Giannini Simone, Baccini Michela, Randi Giorgia, Bonafè Giovanni, Lauriola Paolo, Ranzi Andrea
Environmental Health Reference Centre, Regional Agency for Environmental Protection and Energy of Emilia-Romagna, Via Begarelli 13, 41121, Modena, Italy.
Department of Statistics, University of Bologna, Bologna, Italy.
Environ Health. 2017 Feb 22;16(1):13. doi: 10.1186/s12940-017-0213-9.
Epidemiological evidences support the existence of an effect of airborne particulate on population health. However, few studies evaluated the robustness of the results to different exposure assessment approaches. In this paper, we estimated short term effects and impacts of high levels of particulate matter with aerodynamic diameter ≤10 μm (PM) and ≤2.5 μm (PM) in the Emilia-Romagna region (Northern Italy), one of the most polluted areas in Europe, in the period 2006-2010, and checked if the results changed when different exposure definitions were used.

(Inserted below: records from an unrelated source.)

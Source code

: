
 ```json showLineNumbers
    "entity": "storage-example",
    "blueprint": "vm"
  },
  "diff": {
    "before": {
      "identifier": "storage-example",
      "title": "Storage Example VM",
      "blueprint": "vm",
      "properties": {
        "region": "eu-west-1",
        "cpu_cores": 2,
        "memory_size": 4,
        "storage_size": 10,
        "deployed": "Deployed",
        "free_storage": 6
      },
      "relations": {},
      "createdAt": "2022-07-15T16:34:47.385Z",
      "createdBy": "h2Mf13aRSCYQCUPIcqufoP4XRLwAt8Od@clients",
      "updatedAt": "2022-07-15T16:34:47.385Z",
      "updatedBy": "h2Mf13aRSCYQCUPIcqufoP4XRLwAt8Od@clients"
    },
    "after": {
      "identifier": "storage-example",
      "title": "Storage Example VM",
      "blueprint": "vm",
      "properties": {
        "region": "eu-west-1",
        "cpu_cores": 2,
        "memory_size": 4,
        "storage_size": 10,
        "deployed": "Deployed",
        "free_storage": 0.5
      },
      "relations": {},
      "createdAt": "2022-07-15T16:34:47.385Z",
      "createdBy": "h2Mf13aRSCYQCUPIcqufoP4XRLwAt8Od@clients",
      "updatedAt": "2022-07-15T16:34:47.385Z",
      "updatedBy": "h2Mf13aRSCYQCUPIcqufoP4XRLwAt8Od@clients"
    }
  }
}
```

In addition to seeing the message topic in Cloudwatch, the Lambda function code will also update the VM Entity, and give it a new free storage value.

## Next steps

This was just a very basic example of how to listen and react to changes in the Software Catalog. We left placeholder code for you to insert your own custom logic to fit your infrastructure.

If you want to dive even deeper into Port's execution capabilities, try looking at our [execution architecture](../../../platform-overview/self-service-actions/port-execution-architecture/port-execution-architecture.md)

Short-term impact of particles on population mortality was assessed, both considering the 9 provincial capitals of the Emilia-Romagna and the region as a whole. We estimated the effects of PM and PM on natural mortality by combining city-specific results in a Bayesian random-effects meta-analysis, and we used these estimates to calculate impacts in terms of attributable deaths. For PM, we considered different definitions of exposure, based on the use of the air pollutant levels measured by different monitoring stations (background or traffic monitors) or predicted by a dispersion model.

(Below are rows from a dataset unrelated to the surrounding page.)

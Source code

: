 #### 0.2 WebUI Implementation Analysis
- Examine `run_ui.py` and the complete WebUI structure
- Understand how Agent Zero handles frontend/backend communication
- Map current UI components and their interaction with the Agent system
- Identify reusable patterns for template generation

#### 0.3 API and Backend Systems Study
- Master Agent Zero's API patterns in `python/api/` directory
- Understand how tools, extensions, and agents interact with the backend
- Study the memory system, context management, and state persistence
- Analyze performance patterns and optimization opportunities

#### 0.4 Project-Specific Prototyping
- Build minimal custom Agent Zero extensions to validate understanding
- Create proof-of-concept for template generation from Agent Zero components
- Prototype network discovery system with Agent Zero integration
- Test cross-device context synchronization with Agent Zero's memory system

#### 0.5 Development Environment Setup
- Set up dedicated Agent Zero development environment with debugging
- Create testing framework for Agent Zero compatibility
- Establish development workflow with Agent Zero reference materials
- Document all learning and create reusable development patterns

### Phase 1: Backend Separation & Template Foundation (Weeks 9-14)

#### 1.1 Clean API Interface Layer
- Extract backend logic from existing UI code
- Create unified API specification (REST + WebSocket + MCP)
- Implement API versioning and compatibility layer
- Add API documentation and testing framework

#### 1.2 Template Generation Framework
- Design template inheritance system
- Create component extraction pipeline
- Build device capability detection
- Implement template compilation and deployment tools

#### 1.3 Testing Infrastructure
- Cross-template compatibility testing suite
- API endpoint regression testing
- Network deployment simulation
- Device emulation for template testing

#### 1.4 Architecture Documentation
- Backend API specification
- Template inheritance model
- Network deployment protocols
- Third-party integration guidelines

Annual average concentrations of PM and PM exceeding the WHO limits of 20 and 10 μg/m were respectively responsible for 5.9 and 3.0 deaths per 100 000 inhabitants per year in the provincial capitals, during the period 2006-2010. The total impact in the region in 2010 amounted to 4.4 and 2.8 deaths per 100 000 for PM and PM, respectively. The impact estimates for PM did not substantially change when the exposure levels were derived from background or traffic monitoring stations, or arose from the dispersion model, in particular when the counterfactual value of 20 μg/m was considered. The effect estimates appeared more sensitive to the exposure definition.

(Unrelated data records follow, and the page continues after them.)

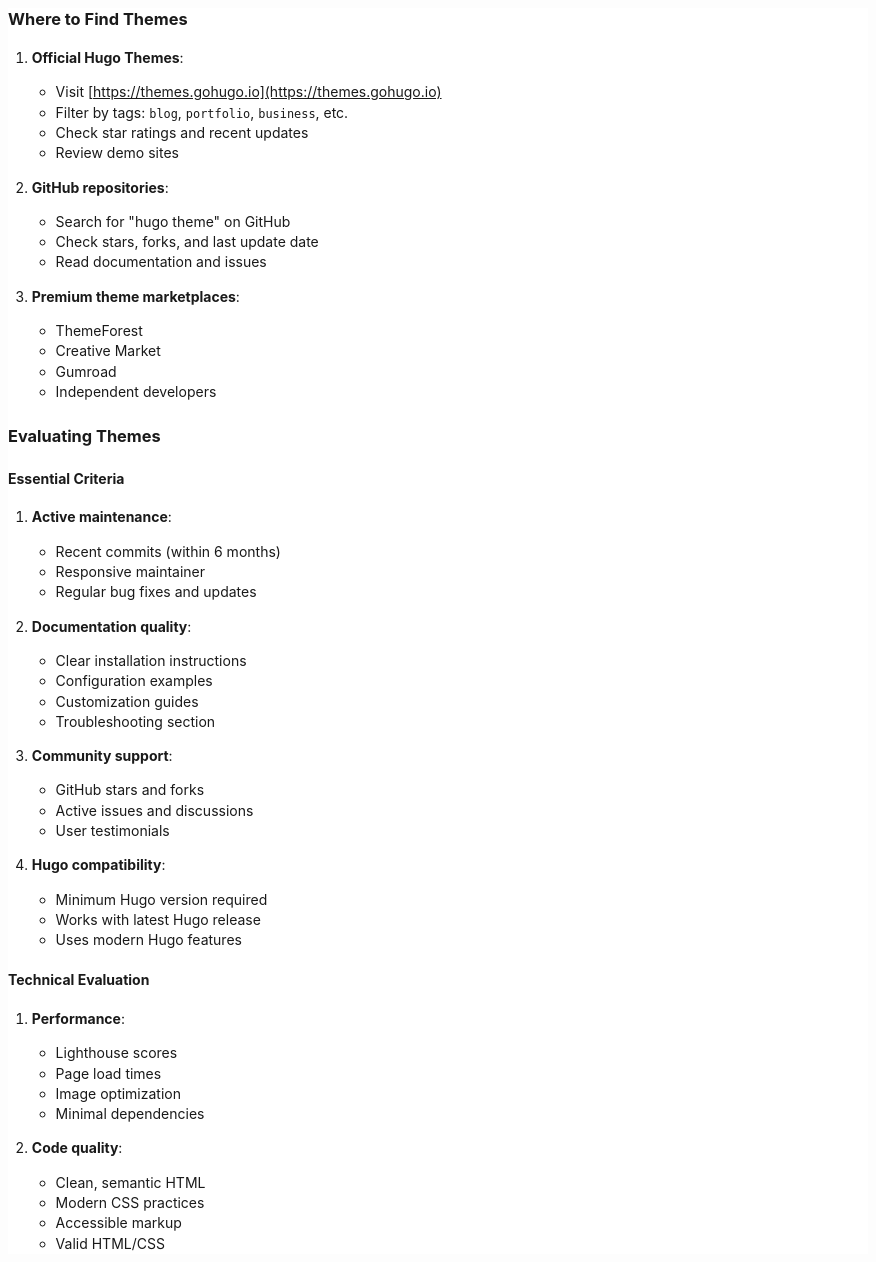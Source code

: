 ### Where to Find Themes

1. **Official Hugo Themes**:
   - Visit [https://themes.gohugo.io](https://themes.gohugo.io)
   - Filter by tags: `blog`, `portfolio`, `business`, etc.
   - Check star ratings and recent updates
   - Review demo sites

2. **GitHub repositories**:
   - Search for "hugo theme" on GitHub
   - Check stars, forks, and last update date
   - Read documentation and issues

3. **Premium theme marketplaces**:
   - ThemeForest
   - Creative Market
   - Gumroad
   - Independent developers

### Evaluating Themes

#### Essential Criteria

1. **Active maintenance**:
   - Recent commits (within 6 months)
   - Responsive maintainer
   - Regular bug fixes and updates

2. **Documentation quality**:
   - Clear installation instructions
   - Configuration examples
   - Customization guides
   - Troubleshooting section

3. **Community support**:
   - GitHub stars and forks
   - Active issues and discussions
   - User testimonials

4. **Hugo compatibility**:
   - Minimum Hugo version required
   - Works with latest Hugo release
   - Uses modern Hugo features

#### Technical Evaluation

1. **Performance**:
   - Lighthouse scores
   - Page load times
   - Image optimization
   - Minimal dependencies

2. **Code quality**:
   - Clean, semantic HTML
   - Modern CSS practices
   - Accessible markup
   - Valid HTML/CSS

A reduction in particle concentrations could have produced significant health benefits in the region. This general conclusion did not change when different exposure definitions were used, provided that the same exposure assessment approach was used for both effect and impact estimations. Caution is therefore recommended when using effect estimates from the literature to assess health impacts of air pollution in actual contexts.
流行病学证据支持空气中颗粒物对人群健康有影响。然而,很少有研究评估不同暴露评估方法下结果的稳健性。在本文中,我们估计了2006 - 2010年期间意大利北部污染最严重的地区之一艾米利亚 - 罗马涅大区空气中空气动力学直径≤10μm(PM₁₀)和≤2.5μm(PM₂.₅)的颗粒物的短期影响和作用,并检验了使用不同暴露定义时结果是否会改变。
评估颗粒物对人群死亡率的短期影响,既考虑了艾米利亚 - 罗马涅大区的9个省会城市,也考虑了整个大区。我们通过贝叶斯随机效应荟萃分析将特定城市的结果相结合,估计了PM₁₀和PM₂.₅对自然死亡率的影响,并使用这些估计值计算归因死亡方面的影响。对于PM₁₀,我们基于不同监测站(背景或交通监测站)测量的空气污染物水平或扩散模型预测的水平,考虑了不同的暴露定义。
在2006 - 2010年期间,省会城市中PM₁₀和PM₂.₅的年平均浓度超过世界卫生组织20μg/m³和10μg/m³的限值,分别导致每10万居民每年5.9例和3.0例死亡。2010年该地区PM₁₀和PM₂.₅的总影响分别为每10万居民4.4例和2.8例死亡。当暴露水平源自背景或交通监测站,或来自扩散模型时,尤其是考虑20μg/m³的反事实值时,PM₁₀的影响估计值没有实质性变化。效应估计值似乎对暴露定义更敏感。
颗粒物浓度的降低可能会给该地区带来显著的健康益处。当使用不同的暴露定义时,这一总体结论并未改变,前提是在效应和影响估计中使用相同的暴露评估方法。因此,在使用文献中的效应估计值来评估实际环境中空气污染的健康影响时,建议谨慎行事。